Everyone needs to be part of a community: to be accepted, to belong, to contribute. And we all know what it feels like to be excluded and marginalized, how it threatens our well-being to the core. 

Consider this story told by a Cambodian friend (in her words as I remember them).

Growing up I was very poor. One of the poorest children in a poor village. Everyone looked down on me. The other children called me names, and I felt dirty and ashamed. When I got older, I had to drop out of school and work. Someday my dream is to drive into my old village in a big, expensive car. They'll all see me and say, "She made it." The poorest children will think, "If she could do it, I can do it." I want to open a school there and use my money to help others, because that's the responsibility you have if you are rich.

Like many children in the developing world, my friend's community of origin was a rural village. It's a place where everyone knows everyone else. Despite its shortcomings, it still helped to shape and guide her. Years later, having finally gotten her high school degree, she still wanted to return and be validated by the people there. 

Her home community was not just important to her for emotional reasons. Besides family, local community relationships play an important role in shaping our lives as we grow up. Here are some examples of what children need to learn while growing up in a Cambodian village:

  1. Culturally appropriate manners in various relationships
  2. Verbal and non-verbal communication abilities
  3. Work habits and credibility
  4. Respect for community values and traditions
  5. How to navigate vital customs like courtship, marriage, and property ownership

Of course, communities (and families) don't always function as well as we wish they would. 

My friend's story demonstrates a sad truth: that even in poor villages the poorest and most vulnerable children and families are often treated badly and further marginalized. 

How can they benefit from growing up in the village community if they are excluded?
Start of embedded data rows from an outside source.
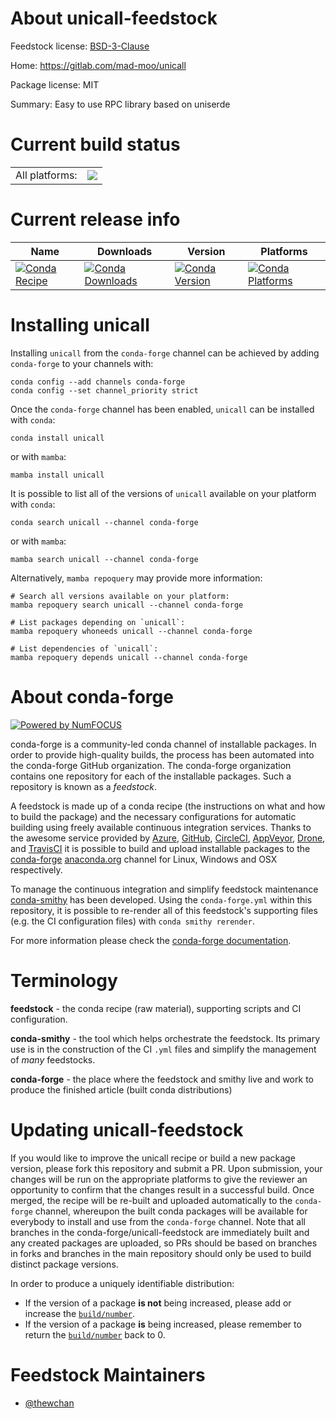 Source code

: About unicall-feedstock
=======================

Feedstock license: [BSD-3-Clause](https://github.com/conda-forge/unicall-feedstock/blob/main/LICENSE.txt)

Home: https://gitlab.com/mad-moo/unicall

Package license: MIT

Summary: Easy to use RPC library based on uniserde

Current build status
====================


<table><tr><td>All platforms:</td>
    <td>
      <a href="https://dev.azure.com/conda-forge/feedstock-builds/_build/latest?definitionId=22756&branchName=main">
        <img src="https://dev.azure.com/conda-forge/feedstock-builds/_apis/build/status/unicall-feedstock?branchName=main">
      </a>
    </td>
  </tr>
</table>

Current release info
====================

| Name | Downloads | Version | Platforms |
| --- | --- | --- | --- |
| [![Conda Recipe](https://img.shields.io/badge/recipe-unicall-green.svg)](https://anaconda.org/conda-forge/unicall) | [![Conda Downloads](https://img.shields.io/conda/dn/conda-forge/unicall.svg)](https://anaconda.org/conda-forge/unicall) | [![Conda Version](https://img.shields.io/conda/vn/conda-forge/unicall.svg)](https://anaconda.org/conda-forge/unicall) | [![Conda Platforms](https://img.shields.io/conda/pn/conda-forge/unicall.svg)](https://anaconda.org/conda-forge/unicall) |

Installing unicall
==================

Installing `unicall` from the `conda-forge` channel can be achieved by adding `conda-forge` to your channels with:

```
conda config --add channels conda-forge
conda config --set channel_priority strict
```

Once the `conda-forge` channel has been enabled, `unicall` can be installed with `conda`:

```
conda install unicall
```

or with `mamba`:

```
mamba install unicall
```

It is possible to list all of the versions of `unicall` available on your platform with `conda`:

```
conda search unicall --channel conda-forge
```

or with `mamba`:

```
mamba search unicall --channel conda-forge
```

Alternatively, `mamba repoquery` may provide more information:

```
# Search all versions available on your platform:
mamba repoquery search unicall --channel conda-forge

# List packages depending on `unicall`:
mamba repoquery whoneeds unicall --channel conda-forge

# List dependencies of `unicall`:
mamba repoquery depends unicall --channel conda-forge
```


About conda-forge
=================

[![Powered by
NumFOCUS](https://img.shields.io/badge/powered%20by-NumFOCUS-orange.svg?style=flat&colorA=E1523D&colorB=007D8A)](https://numfocus.org)

conda-forge is a community-led conda channel of installable packages.
In order to provide high-quality builds, the process has been automated into the
conda-forge GitHub organization. The conda-forge organization contains one repository
for each of the installable packages. Such a repository is known as a *feedstock*.

A feedstock is made up of a conda recipe (the instructions on what and how to build
the package) and the necessary configurations for automatic building using freely
available continuous integration services. Thanks to the awesome service provided by
[Azure](https://azure.microsoft.com/en-us/services/devops/), [GitHub](https://github.com/),
[CircleCI](https://circleci.com/), [AppVeyor](https://www.appveyor.com/),
[Drone](https://cloud.drone.io/welcome), and [TravisCI](https://travis-ci.com/)
it is possible to build and upload installable packages to the
[conda-forge](https://anaconda.org/conda-forge) [anaconda.org](https://anaconda.org/)
channel for Linux, Windows and OSX respectively.

To manage the continuous integration and simplify feedstock maintenance
[conda-smithy](https://github.com/conda-forge/conda-smithy) has been developed.
Using the ``conda-forge.yml`` within this repository, it is possible to re-render all of
this feedstock's supporting files (e.g. the CI configuration files) with ``conda smithy rerender``.

For more information please check the [conda-forge documentation](https://conda-forge.org/docs/).

Terminology
===========

**feedstock** - the conda recipe (raw material), supporting scripts and CI configuration.

**conda-smithy** - the tool which helps orchestrate the feedstock.
                   Its primary use is in the construction of the CI ``.yml`` files
                   and simplify the management of *many* feedstocks.

**conda-forge** - the place where the feedstock and smithy live and work to
                  produce the finished article (built conda distributions)


Updating unicall-feedstock
==========================

If you would like to improve the unicall recipe or build a new
package version, please fork this repository and submit a PR. Upon submission,
your changes will be run on the appropriate platforms to give the reviewer an
opportunity to confirm that the changes result in a successful build. Once
merged, the recipe will be re-built and uploaded automatically to the
`conda-forge` channel, whereupon the built conda packages will be available for
everybody to install and use from the `conda-forge` channel.
Note that all branches in the conda-forge/unicall-feedstock are
immediately built and any created packages are uploaded, so PRs should be based
on branches in forks and branches in the main repository should only be used to
build distinct package versions.

In order to produce a uniquely identifiable distribution:
 * If the version of a package **is not** being increased, please add or increase
   the [``build/number``](https://docs.conda.io/projects/conda-build/en/latest/resources/define-metadata.html#build-number-and-string).
 * If the version of a package **is** being increased, please remember to return
   the [``build/number``](https://docs.conda.io/projects/conda-build/en/latest/resources/define-metadata.html#build-number-and-string)
   back to 0.

Feedstock Maintainers
=====================

* [@thewchan](https://github.com/thewchan/)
There's a moment in our Alongsiders video (see below at 0:53) in which a little girl is watching a group of children play. She is standing outside a gate, looking in with longing in her eyes to join in. Then her Alongsider comes and takes her by the hand. She helps her little sister join the group and they all play together. In a moment this little sister moves from excluded to included. She is no longer on the outside looking in: she has been chosen and loved.

My friend from the opening story wanted to be included, wanted to be seen differently, but it didn't stop there. She wanted - and still wants - to contribute. To be part of a community and respected within a community is not just about receiving benefits, it's also about participating and giving.

So here's another side to that moment in the video. The Alongsider was once a little sister herself. She was once the one outside the gate; now she is opening the gate for someone else. 

Perhaps other gatekeepers in her community - or readers here - will see her example and begin to change.

"My Alongsider showed love to me, and now I want to show my love to my own little brother." (Narith, Age 17)

"My Alongsider showed love to me, and now I want to show my love to my own little brother." (Narith, Age 17)

Many Alongsiders have been at the bottom and felt the sting of being excluded. To be sure, many are still struggling to find a way forward economically.

But as Alongsiders they are no longer mere victims or numbers, they are servant leaders and agents of change.

In another vocabulary, they are disciples of Jesus - who himself was marginalized, who identified with people outside the gates. 

The community in which the little sister in the video lives isn't perfect, but it has so much to offer. She needs to be included in it for her own learning and development. And it needs her and what she can give. The same is true for many thousands of boys and girls in Cambodia (and in whatever country you may name).

Fortunately, there are many thousands of potential Alongsiders in Cambodia (and in India, Indonesia, China, and a growing list of countries), and they already make their homes in countless rural villages and urban slums where the most vulnerable children live.

Alongsiders see the excluded ones, bring them inside the gates, and walk with them until they can do the same for others.